Lysophosphatidic acid (LPA), a component of mildly-oxidized LDL and the lipid rich core of atherosclerotic plaques, elicits platelet activation. LPA is the ligand of G protein-coupled receptors (GPCR) of the EDG family (LPA1-3) and the newly identified LPA4-7 subcluster. LPA4, LPA5 and LPA7 increase cellular cAMP levels that would induce platelet inhibition rather than activation. In the present study we quantified the mRNA levels of the LPA1-7 GPCR in human platelets and found a rank order LPA4 = LPA5 > LPA7 > LPA6 = LPA2 ≫ LPA1 > LPA3. We examined platelet shape change using a panel of LPA receptor subtype-selective agonists and antagonists and compared them with their pharmacological profiles obtained in heterologous LPA1-5 receptor expression systems. Responses to different natural acyl and alkyl species of LPA, and octyl phosphatidic acid analogs, alpha-substituted phosphonate analogs, N-palmitoyl-tyrosine phosphoric acid, N-palmitoyl-serine phosphoric acid were tested.
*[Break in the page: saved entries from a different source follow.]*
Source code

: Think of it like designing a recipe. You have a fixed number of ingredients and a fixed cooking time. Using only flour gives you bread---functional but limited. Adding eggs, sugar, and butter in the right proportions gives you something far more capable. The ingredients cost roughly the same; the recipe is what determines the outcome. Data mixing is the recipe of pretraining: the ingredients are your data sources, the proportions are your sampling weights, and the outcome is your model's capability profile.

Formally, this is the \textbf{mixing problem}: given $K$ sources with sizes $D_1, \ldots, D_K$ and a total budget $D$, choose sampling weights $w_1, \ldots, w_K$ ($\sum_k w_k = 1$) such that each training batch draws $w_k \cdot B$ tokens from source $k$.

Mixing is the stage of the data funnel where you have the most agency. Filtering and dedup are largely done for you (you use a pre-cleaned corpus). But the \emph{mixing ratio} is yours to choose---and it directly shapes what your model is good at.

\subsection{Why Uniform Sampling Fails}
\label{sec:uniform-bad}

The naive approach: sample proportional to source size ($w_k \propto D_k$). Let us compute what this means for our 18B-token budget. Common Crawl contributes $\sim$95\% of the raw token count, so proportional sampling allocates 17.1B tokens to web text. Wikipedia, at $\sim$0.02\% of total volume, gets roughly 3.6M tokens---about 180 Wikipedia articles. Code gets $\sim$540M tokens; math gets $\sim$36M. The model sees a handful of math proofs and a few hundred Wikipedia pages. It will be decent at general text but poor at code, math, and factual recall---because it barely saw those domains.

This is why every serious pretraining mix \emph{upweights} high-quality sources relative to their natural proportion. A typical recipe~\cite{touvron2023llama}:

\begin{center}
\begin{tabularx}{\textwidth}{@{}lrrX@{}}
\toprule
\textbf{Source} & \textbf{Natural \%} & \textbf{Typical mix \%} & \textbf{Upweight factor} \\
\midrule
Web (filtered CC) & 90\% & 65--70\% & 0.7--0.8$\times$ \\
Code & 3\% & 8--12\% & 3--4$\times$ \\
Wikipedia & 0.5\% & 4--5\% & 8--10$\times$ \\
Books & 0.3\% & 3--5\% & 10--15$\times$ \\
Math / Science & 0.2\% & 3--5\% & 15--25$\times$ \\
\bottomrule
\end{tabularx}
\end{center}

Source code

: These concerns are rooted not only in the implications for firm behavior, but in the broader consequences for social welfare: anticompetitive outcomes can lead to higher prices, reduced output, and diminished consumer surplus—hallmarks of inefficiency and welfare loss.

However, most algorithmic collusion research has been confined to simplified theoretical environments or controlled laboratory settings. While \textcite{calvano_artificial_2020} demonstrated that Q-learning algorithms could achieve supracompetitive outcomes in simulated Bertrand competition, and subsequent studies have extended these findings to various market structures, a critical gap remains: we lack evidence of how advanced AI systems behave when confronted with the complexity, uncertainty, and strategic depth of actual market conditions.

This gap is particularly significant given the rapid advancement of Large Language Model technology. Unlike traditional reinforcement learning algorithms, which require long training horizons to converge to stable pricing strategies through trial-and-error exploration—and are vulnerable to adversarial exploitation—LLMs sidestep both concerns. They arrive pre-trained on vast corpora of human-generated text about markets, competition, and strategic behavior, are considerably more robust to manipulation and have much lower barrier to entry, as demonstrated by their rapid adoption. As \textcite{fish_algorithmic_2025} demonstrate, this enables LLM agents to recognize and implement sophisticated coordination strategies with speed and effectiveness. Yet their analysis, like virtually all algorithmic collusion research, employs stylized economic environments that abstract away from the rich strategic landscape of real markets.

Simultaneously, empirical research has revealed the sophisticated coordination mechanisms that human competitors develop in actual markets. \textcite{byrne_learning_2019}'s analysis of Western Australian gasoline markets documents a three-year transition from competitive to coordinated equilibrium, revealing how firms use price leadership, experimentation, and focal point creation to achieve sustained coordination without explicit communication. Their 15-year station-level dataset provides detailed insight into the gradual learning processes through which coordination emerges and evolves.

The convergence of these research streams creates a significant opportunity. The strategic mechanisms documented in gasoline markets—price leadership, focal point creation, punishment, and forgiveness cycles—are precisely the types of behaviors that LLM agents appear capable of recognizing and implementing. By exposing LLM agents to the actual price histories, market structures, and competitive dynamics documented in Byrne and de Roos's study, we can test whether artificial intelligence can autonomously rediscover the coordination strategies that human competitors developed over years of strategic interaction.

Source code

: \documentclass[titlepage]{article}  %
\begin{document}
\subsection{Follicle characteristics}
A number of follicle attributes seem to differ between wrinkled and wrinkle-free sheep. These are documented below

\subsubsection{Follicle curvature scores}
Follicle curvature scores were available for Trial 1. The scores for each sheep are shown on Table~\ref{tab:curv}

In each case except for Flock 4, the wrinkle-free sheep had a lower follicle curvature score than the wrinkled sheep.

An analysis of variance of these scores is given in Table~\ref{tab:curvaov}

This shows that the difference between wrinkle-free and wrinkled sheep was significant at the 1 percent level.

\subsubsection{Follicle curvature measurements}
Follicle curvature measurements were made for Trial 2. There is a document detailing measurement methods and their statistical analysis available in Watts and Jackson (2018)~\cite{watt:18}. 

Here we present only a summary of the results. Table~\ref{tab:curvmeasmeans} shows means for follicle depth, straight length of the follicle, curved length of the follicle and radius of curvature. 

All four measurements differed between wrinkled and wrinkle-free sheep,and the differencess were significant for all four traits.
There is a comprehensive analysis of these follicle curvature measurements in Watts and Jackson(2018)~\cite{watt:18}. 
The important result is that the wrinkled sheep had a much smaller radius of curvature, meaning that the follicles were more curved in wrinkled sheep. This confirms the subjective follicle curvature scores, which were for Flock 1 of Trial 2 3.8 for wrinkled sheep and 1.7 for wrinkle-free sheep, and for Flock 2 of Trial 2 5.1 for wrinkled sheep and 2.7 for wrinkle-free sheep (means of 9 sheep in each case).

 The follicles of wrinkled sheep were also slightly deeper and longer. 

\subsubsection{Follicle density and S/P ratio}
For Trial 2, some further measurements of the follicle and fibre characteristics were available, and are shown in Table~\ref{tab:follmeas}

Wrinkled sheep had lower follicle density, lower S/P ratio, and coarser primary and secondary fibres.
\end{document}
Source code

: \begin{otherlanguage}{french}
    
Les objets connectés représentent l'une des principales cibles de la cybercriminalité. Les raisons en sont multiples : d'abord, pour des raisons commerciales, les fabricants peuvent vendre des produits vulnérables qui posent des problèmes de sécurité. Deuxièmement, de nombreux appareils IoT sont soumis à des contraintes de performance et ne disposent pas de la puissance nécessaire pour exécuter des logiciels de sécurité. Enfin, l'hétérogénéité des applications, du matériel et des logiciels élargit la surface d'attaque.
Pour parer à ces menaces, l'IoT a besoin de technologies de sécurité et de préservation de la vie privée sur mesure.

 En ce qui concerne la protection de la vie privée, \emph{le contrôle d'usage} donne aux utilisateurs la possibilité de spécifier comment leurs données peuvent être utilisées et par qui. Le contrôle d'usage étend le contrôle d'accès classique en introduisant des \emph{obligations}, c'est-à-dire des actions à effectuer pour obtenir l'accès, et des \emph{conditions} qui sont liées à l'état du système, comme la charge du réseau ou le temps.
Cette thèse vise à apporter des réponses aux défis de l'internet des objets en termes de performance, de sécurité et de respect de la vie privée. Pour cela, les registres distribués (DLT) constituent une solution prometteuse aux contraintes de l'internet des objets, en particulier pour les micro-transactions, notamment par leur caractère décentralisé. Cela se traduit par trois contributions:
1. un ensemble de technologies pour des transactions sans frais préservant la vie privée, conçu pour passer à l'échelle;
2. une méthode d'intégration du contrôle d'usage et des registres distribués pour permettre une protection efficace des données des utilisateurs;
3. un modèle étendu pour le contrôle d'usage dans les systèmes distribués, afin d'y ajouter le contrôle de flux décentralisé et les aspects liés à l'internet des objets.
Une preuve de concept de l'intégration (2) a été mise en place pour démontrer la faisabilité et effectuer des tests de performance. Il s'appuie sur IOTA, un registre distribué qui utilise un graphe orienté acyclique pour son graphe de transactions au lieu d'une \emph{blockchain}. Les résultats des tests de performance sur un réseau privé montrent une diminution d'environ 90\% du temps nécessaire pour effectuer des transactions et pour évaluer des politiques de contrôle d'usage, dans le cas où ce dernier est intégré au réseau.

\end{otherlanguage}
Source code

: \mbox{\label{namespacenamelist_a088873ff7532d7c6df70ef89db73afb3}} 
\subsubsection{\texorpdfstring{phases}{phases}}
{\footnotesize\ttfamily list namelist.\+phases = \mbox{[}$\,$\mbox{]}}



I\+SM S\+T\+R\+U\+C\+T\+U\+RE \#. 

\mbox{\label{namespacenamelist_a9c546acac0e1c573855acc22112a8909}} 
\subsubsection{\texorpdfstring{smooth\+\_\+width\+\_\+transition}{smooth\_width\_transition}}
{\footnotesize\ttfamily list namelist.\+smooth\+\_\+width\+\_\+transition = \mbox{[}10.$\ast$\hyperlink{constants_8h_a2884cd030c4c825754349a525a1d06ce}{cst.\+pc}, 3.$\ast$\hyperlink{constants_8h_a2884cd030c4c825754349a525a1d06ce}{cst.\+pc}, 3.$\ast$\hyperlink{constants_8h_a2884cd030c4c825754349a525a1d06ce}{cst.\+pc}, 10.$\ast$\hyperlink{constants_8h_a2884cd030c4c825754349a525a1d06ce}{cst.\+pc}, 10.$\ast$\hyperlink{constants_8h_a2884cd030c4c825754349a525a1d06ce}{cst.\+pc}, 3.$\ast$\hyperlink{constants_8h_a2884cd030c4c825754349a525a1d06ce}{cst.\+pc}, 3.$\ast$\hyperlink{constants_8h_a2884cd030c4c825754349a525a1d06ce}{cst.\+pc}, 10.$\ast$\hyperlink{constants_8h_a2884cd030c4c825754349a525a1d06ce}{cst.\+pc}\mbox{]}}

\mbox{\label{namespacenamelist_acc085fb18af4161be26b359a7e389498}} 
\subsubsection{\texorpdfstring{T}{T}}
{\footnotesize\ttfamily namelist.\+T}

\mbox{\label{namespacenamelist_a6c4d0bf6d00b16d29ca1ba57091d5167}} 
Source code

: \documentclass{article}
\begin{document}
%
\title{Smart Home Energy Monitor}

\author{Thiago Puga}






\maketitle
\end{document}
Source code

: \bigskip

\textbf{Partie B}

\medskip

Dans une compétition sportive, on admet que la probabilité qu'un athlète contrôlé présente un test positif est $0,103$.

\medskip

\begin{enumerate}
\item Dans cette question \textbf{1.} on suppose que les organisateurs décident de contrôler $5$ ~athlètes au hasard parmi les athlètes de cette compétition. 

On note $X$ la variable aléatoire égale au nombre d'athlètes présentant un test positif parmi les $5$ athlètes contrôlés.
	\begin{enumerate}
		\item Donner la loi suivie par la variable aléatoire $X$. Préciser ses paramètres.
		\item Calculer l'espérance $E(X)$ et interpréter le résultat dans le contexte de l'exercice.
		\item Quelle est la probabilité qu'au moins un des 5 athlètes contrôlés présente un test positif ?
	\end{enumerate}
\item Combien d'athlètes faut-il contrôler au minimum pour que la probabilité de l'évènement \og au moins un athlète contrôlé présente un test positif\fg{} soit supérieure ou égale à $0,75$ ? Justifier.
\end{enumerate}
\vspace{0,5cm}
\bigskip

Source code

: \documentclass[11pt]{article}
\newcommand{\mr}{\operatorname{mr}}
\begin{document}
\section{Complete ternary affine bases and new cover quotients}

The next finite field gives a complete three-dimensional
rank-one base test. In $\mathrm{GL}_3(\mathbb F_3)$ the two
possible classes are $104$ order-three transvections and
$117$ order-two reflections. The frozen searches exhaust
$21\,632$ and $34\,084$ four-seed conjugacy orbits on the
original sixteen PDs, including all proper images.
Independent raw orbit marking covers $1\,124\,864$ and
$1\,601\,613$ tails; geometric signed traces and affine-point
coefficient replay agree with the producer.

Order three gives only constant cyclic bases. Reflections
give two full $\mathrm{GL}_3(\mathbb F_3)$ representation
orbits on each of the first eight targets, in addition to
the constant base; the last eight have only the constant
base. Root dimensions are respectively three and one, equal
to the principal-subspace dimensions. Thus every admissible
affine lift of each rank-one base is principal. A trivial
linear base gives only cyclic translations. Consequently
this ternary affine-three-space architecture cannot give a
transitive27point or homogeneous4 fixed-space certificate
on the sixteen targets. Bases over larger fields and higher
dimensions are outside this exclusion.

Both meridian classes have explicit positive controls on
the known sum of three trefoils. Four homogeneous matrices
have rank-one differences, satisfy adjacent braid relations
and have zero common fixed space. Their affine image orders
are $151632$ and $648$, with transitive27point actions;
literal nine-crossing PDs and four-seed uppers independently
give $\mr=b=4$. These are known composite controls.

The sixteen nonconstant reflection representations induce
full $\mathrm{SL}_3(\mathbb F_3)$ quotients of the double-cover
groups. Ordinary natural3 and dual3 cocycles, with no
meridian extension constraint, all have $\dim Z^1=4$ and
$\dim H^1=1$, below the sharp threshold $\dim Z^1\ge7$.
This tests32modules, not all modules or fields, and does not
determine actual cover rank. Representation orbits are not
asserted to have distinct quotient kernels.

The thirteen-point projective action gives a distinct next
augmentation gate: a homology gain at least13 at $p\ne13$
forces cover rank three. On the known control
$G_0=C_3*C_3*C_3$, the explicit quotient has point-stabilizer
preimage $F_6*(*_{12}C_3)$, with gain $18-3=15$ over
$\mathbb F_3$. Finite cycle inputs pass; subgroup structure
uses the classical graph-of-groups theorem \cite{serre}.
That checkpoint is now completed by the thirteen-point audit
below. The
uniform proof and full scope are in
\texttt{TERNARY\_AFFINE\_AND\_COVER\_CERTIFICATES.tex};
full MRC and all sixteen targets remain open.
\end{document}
All of these compounds elicited platelet activation and also inhibited LPA-induced platelet shape change after pre-incubation, suggesting that receptor desensitization is likely responsible for the inhibition of this response. Fatty acid free albumin (10 μM) lacking platelet activity completely inhibited platelet shape change induced by LPA with an IC50 of 1.1 μM but had no effect on the activation of LPA1,2,3,&5 expressed in endogenously non-LPA-responsive RH7777 cells. However, albumin reduced LPA4 activation and shifted the dose-response curve to the right. LPA5 transiently expressed in RH7777 cells showed preference to alkyl-LPA over acyl-LPA that is similar to that in platelets. LPA did not increase cAMP levels in platelets. In conclusion, our results with the pharmacological compounds and albumin demonstrate that LPA does not induce platelet shape change simply through activation of LPA1-5, and the receptor(s) mediating LPA-induced platelet activation remains elusive.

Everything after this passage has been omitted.